Motif distribution, dynamical properties, and computational performance
of two data-based cortical microcircuit templates
S. Haeusler, K. Schuch, and W. Maass
The neocortex is a continuous sheet composed of rather stereotypical local
microcircuits that consist of neurons on several laminae with characteristic
synaptic connectivity patterns. An understanding of the structure and
computational function of these cortical microcircuits may hold the key for
understanding the enormous computational power of the neocortex. Two
templates for the structure of laminar cortical microcircuits have recently
been published by Thomson et al. and Binzegger et al., both resulting from
long-lasting experimental studies (but based on different methods). We
analyze and compare in this article the structure of these two microcircuit
templates. In particular, we examine the distribution of network motifs, i.e.
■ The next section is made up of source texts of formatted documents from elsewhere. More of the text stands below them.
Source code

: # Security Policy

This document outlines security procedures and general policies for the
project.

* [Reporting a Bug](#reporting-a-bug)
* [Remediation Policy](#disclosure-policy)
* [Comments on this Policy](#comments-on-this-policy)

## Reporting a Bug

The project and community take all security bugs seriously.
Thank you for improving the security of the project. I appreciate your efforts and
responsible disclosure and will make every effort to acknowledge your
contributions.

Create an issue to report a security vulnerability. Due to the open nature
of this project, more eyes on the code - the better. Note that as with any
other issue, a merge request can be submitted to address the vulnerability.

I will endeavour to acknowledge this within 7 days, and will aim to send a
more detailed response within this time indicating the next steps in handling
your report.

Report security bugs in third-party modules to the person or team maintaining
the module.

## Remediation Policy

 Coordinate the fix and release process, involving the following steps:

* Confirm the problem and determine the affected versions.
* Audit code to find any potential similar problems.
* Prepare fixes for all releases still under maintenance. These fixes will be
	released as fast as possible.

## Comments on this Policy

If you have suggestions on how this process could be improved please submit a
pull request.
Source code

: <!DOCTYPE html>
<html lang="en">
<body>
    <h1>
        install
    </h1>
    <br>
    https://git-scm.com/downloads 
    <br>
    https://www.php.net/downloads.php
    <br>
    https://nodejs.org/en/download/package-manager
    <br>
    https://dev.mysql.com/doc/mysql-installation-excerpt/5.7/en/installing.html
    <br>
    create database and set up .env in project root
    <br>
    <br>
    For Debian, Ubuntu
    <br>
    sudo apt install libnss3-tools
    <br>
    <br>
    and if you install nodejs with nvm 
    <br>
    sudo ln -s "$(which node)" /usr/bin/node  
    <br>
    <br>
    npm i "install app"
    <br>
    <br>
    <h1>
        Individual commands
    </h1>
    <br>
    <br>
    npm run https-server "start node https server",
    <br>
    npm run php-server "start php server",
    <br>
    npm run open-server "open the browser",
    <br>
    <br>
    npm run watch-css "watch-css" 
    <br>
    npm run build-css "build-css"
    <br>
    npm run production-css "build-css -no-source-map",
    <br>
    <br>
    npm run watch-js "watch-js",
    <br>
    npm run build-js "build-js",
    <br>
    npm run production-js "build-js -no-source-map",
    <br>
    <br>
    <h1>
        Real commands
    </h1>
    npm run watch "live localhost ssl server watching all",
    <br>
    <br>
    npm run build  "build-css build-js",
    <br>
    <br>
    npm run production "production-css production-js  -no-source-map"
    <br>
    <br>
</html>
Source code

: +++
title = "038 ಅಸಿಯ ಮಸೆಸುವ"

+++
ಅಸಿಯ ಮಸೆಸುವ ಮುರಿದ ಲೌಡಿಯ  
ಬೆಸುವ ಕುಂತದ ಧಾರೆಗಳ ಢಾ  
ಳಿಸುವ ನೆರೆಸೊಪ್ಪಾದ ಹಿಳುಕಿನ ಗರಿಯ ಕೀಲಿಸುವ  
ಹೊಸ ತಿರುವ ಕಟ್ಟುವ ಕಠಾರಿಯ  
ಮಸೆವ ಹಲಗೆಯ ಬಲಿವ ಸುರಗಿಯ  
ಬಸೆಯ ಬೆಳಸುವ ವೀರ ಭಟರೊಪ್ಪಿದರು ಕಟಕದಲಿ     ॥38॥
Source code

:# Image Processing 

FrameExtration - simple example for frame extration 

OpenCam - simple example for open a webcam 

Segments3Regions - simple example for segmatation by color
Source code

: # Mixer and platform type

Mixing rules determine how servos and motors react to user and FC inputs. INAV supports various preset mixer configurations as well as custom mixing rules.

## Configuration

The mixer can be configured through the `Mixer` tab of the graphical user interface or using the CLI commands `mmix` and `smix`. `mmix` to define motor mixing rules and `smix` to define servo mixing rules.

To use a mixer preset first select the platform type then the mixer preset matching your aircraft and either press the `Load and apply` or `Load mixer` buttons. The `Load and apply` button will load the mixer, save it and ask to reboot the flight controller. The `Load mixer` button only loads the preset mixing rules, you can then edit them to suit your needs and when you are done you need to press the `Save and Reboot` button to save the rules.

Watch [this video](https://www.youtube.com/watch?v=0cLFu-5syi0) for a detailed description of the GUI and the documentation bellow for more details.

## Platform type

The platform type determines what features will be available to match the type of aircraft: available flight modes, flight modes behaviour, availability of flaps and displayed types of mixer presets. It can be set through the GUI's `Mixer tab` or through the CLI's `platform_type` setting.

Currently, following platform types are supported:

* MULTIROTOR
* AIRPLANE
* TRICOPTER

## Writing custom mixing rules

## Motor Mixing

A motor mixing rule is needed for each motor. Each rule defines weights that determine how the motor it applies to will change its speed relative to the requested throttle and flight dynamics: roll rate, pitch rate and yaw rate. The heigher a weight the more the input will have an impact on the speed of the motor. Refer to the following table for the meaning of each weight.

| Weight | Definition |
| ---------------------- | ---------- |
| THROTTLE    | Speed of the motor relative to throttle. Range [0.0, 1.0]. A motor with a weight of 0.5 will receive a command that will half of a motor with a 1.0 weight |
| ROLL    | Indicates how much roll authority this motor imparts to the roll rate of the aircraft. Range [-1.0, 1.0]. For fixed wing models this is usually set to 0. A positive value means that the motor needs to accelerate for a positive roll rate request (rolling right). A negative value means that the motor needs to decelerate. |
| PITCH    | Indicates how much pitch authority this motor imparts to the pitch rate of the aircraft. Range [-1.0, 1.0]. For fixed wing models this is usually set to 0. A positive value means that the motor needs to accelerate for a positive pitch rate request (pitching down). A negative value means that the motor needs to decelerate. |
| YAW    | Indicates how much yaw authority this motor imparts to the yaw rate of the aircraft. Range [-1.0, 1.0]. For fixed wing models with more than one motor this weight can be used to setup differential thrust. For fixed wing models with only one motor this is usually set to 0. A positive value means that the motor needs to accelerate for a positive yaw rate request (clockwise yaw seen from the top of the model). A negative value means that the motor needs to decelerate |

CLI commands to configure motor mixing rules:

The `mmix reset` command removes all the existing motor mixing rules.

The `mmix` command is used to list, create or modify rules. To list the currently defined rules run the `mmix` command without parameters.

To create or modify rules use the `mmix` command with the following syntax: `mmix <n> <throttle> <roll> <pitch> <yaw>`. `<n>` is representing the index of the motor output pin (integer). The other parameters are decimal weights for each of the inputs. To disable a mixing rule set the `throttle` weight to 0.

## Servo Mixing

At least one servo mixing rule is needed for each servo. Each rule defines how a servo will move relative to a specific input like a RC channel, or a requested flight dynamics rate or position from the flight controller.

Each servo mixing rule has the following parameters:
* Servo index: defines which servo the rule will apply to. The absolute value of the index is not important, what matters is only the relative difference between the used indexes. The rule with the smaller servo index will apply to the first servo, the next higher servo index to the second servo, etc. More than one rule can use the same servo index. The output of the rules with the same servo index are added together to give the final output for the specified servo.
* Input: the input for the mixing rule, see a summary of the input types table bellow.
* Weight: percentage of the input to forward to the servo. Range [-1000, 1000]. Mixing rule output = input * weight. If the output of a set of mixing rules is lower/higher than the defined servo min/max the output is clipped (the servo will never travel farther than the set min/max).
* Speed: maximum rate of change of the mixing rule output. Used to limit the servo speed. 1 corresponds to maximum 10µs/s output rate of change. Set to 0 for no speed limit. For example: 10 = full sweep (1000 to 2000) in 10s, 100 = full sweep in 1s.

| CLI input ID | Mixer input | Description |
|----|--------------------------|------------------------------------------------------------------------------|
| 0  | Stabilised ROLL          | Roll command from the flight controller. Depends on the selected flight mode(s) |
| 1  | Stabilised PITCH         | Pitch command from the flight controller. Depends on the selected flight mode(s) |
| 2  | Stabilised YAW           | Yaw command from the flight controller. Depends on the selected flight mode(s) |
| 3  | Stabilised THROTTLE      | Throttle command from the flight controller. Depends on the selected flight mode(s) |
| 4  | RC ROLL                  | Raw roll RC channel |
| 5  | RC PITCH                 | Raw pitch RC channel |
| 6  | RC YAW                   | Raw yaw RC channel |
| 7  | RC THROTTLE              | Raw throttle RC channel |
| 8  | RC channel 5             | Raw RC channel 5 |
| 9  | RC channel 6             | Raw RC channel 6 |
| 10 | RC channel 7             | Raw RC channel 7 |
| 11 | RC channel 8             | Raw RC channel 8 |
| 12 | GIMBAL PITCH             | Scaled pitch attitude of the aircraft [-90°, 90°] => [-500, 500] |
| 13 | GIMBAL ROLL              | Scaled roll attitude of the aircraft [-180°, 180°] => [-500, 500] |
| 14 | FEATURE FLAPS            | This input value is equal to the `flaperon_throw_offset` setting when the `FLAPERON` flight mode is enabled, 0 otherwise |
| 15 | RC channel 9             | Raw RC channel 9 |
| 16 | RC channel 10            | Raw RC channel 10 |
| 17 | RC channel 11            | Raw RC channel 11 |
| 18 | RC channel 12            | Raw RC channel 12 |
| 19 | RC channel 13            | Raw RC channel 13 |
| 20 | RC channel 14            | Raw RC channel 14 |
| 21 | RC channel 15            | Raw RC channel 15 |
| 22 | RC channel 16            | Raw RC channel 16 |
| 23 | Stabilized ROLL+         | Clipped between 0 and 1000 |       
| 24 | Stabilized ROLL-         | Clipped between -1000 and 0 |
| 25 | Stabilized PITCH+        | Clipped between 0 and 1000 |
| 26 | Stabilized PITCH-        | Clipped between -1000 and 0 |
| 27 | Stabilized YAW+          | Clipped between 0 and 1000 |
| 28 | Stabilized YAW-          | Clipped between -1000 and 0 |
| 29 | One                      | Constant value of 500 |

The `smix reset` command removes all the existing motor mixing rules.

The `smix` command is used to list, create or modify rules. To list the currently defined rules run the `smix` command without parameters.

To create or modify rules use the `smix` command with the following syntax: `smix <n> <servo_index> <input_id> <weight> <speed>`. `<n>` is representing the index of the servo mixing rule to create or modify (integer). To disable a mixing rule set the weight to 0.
of subcircuits consisting of a small number of neurons. The distribution of
these building blocks has recently emerged as a method for characterizing
similarities and differences among complex networks. We show that the two
microcircuit templates have quite different distributions of network motifs,
although they both have a characteristic small-world property. In order to
understand the dynamical and computational properties of these two
microcircuit templates, we have generated computer models of them, consisting
of Hodgkin-Huxley point neurons with conductance based synapses that have a
biologically realistic short-term plasticity. The performance of these two
cortical microcircuit models was studied for seven generic computational
tasks that require accumulation and merging of information contained in two
afferent spike inputs. Although the two models exhibit a different
performance for some of these tasks, their average computational performance
is very similar. When we changed the connectivity structure of these two
microcircuit models in order to see which aspects of it are essential for
computational performance, we found that the distribution of degrees of nodes
is a common key factor for their computational performance. We also show that
their computational performance is correlated with specific statistical
properties of the circuit dynamics that is induced by a particular
distribution of degrees of nodes.
Reference: S. Haeusler, K. Schuch, and W. Maass.
Motif distribution, dynamical properties, and computational performance of two
data-based cortical microcircuit templates.
J. of Physiology (Paris), 103(1-2):73-87, 2009.